- Hollywood Tech Nerds
- Posts
- Is Generative AI Impacting TV Production???
Is Generative AI Impacting TV Production???
PLUS: The Sound and Vision of "The Wild Robot"
Happy Election Day Hollywood tech nerds! Go vote!
In this week’s post:
Subscribe to get Hollywood Tech Nerds magically delivered to your inbox every Tuesday!
Is Generative AI Impacting TV Production???
It’s time for another entry in my ongoing series “Any Details???” For newcomers, this is where I explore industry trade stories on AI “usage” in the business to see if there are any actual concrete examples on the specific ways it is being used, or if it’s just vague wishcasting.
Today we have yet another Variety article, this one titled “3 Ways Gen AI is Having an Early Impact in TV Production.” Let’s take a look and see if these are actual things!
1. AI Voice: AI voices have some early usefulness as they gain naturalism. Dubbing with synthetic voices is gaining some traction for “lower-stakes” content or platforms, such as localizing news or sports clips for YouTube or programming for FAST channels. In these cases, faster turnaround is the priority to extend audience reach for content that wouldn’t otherwise have been dubbed.
This is true, you will find plenty of AI-generated assets on all kinds of “lower-stakes” content throughout the world of streaming.
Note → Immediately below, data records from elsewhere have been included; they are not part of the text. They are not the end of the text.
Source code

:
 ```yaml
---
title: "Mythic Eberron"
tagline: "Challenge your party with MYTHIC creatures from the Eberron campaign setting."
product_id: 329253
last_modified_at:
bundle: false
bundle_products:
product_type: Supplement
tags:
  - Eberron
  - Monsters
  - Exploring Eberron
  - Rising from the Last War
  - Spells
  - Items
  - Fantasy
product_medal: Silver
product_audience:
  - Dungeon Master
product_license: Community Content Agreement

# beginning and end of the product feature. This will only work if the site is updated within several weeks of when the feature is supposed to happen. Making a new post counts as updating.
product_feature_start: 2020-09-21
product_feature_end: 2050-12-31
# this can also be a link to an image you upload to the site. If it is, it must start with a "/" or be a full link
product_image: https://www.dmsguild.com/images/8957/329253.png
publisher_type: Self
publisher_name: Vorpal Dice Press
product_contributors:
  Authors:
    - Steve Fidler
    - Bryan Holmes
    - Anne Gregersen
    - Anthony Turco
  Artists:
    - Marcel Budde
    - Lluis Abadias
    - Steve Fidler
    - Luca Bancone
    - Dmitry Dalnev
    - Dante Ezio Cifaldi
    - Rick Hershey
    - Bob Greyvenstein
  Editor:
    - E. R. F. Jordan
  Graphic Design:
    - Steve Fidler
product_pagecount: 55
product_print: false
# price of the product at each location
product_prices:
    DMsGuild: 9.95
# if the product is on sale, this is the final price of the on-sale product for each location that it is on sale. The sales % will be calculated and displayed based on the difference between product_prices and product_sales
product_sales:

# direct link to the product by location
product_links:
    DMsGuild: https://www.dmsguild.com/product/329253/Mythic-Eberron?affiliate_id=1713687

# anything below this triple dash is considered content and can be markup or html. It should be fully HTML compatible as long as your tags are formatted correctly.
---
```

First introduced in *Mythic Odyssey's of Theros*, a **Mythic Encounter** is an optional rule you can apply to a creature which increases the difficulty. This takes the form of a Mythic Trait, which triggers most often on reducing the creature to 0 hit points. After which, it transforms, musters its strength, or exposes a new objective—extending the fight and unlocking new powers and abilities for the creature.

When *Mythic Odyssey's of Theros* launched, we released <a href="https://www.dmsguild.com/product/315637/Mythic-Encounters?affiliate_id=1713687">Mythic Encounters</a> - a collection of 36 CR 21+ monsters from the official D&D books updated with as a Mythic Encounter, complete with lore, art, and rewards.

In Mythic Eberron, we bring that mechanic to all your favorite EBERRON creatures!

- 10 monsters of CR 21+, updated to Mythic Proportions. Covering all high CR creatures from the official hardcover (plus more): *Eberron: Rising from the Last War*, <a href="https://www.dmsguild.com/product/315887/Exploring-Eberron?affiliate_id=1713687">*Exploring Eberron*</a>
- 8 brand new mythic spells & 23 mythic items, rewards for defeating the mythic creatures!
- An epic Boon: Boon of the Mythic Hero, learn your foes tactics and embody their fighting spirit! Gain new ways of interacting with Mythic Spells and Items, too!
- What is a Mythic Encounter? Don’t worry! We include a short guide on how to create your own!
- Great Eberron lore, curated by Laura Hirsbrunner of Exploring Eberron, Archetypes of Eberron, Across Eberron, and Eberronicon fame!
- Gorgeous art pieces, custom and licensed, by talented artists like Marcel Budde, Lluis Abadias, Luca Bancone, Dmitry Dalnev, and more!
The inconsistent quality of an AI dub for a low budget reality or news show is less important than its availability for a previously-excluded audience to be able to watch.
This use goes beyond just voice dubbing. A source of mine who worked for one of the AVOD streamers tells me content they aired would consistently be accompanied by AI-generated captions for some content, typically SRT rips from sources like YouTube’s auto-captioning service. The quality of this was always questionable and rarely QC’d. “Lower-stakes” material is also likely to have AI-generated artwork, as seen below for the colorized version of Nosferatu on Amazon Prime.
Sad to be in a world where Nosferatu is considered low-stakes, but here we are!
2. Face-swapping: Deep learning models are very powerful for rendering complex or subtle face modifications. The early potential here is proving out in lip-sync dubbing and face-swapping to achieve de-aging and other effects.
AI lip-sync tools, such as those offered by Flawless and MARZ’s LipDub AI, can synchronize an actor’s mouth and facial movements with a dubbed speech track. This year, major Hollywood studios are testing lip-sync dubbed content, as VIP+ reported in May 2024. The hope is that it pays off by giving audiences a more immersive experience of foreign-language content, making it feel like the viewer is watching content in their native language.
Face-swapping can also be used for cosmetic touch-ups or to change entire face structures to age or de-age actors and more. The same tools have also been discussed to open up editing to eliminate reshoots by allowing actors to redo lines remotely.
I’m somewhat skeptical of the actual value these tools have, my admittedly-cranky opinion is that they’ll never fully cross the Uncanny Valley, and long-term will look worse and worse as the human eye becomes more trained to these augmentations.
Just look at the trailer for Here, does this de-aging look good to you now? Will this age well (no pun intended) in 5-10 years? I know what young Tom Hanks looks like, and it’s not this!
3. Video generation: Video generation is rapidly advancing, and studios and some filmmakers are clearly interested in retaining and using these models as production tools. Yet for studio productions, it’s still unclear what it would mean professionally to use video generation in a workflow, including who is best situated to directly use it. Figuring out how to maximize these tools will be an internal focus in the coming months. Any studio productions that make use of video generation would likely work directly with AI company teams to get desired outputs from the tools.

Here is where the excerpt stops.